Money for restoration work becomes extremely tight so Alison and Mike allow a film crew to film a Regency Drama, Life of Byron, to be shot at Button House. Much to the annoyance of Thomas Thorne who considered Byron his mortal foe.

Elsewhere the ghosts are introduced to Friends (which they all enjoy while not quite understanding it), Alison and Mike narrowly avoid being swindled by hotel developer Fiona (Rosie Cavaliero), and have a run in with their neighbours, Barclay (Geoffrey McGivern, it's always a good sign when he makes a cameo) and Bunny Beg-Chetwynde (Sophie Thompson), and struggle to enjoy even time in bed together because Kitty keeps jumping in with them.

Not everything works. There's a weak joke when Mike mistakes pot-pourri for food and tries to eat it and there's a couple of other slapstick moments that would probably work better in the Horrible Histories that this team previously made.

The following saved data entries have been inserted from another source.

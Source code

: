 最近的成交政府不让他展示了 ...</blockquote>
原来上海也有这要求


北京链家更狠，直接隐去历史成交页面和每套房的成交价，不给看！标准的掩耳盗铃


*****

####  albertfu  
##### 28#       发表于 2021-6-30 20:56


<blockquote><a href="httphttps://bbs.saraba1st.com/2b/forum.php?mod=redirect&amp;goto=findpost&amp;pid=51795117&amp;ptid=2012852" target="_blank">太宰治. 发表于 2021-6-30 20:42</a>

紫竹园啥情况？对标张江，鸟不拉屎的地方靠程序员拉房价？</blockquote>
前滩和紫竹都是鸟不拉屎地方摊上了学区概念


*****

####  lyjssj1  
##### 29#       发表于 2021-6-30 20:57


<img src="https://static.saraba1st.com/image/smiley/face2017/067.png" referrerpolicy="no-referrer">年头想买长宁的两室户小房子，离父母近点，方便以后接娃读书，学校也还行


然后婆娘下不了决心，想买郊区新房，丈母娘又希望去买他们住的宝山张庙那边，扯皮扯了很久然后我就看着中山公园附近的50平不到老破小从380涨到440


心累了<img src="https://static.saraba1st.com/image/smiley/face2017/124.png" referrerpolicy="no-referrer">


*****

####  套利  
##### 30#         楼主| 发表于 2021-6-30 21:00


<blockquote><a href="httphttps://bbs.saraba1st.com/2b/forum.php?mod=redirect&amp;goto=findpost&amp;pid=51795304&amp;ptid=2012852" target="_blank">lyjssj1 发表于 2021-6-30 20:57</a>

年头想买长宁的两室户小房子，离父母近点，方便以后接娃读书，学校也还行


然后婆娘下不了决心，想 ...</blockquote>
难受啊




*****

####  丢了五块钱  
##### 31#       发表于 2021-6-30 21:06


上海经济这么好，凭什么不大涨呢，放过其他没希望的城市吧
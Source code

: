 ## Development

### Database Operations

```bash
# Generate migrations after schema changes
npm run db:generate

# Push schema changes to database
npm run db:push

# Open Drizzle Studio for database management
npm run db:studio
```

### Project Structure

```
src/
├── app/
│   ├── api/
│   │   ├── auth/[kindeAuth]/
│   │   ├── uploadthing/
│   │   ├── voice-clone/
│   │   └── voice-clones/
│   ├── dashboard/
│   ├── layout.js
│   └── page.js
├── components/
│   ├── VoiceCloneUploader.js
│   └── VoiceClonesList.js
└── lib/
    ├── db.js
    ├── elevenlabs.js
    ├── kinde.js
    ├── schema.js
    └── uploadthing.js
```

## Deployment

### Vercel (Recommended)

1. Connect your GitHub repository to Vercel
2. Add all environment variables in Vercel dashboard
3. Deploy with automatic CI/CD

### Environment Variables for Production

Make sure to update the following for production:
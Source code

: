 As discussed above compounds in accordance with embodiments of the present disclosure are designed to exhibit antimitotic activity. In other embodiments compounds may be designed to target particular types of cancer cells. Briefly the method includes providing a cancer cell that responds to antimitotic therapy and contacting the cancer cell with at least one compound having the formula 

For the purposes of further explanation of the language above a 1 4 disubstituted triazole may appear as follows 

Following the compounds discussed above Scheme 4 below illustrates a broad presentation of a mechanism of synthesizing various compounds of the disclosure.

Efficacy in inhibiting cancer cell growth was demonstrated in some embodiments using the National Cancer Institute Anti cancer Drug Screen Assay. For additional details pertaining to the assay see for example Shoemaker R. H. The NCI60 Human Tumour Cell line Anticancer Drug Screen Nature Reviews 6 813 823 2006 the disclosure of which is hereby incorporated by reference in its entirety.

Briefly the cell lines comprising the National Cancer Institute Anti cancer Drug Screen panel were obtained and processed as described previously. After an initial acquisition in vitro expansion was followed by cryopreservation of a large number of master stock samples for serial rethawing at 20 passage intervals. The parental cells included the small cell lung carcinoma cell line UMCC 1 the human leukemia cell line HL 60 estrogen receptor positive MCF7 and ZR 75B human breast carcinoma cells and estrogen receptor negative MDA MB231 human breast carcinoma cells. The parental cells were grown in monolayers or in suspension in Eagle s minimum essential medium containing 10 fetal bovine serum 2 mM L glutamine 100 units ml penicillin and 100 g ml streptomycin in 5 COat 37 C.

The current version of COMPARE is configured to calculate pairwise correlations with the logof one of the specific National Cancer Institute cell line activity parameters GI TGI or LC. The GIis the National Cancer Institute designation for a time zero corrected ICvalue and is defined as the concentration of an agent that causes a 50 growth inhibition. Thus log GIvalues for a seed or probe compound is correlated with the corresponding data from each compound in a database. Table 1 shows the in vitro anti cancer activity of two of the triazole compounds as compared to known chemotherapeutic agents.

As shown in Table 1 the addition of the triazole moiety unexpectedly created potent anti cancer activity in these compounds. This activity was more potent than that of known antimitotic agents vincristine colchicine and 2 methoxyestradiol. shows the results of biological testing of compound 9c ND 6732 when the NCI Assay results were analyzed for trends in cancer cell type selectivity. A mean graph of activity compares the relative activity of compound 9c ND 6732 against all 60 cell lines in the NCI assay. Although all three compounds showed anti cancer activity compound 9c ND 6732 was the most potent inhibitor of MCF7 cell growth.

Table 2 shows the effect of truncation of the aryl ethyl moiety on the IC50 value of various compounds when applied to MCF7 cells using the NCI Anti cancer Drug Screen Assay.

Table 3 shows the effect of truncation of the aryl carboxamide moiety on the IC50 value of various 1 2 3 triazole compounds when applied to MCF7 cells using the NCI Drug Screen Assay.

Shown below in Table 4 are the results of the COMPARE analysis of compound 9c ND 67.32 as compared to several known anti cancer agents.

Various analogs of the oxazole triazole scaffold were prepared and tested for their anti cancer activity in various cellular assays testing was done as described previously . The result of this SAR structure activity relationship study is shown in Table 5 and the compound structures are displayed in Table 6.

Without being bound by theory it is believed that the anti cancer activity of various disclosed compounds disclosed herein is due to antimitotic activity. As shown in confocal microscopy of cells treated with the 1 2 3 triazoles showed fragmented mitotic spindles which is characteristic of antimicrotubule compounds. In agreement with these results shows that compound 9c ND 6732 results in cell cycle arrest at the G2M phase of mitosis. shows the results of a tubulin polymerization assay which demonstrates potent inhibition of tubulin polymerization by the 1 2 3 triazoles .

But, mostly, it's a small joy. There's a "who you gonna call?" joke, Thomas reciting I Should Be So Lucky as if it's a romantic poem, and when Alison visits a doctor and he reveals himself to already be dead it's played out brilliantly. I particularly enjoyed Julian Fawcett MP describing sexual practices with names like 'Norwegian campsite' and 'Himalayan picnic'. Most of all I just liked the sweet and silly nature of Ghosts. I'll watch series two soon.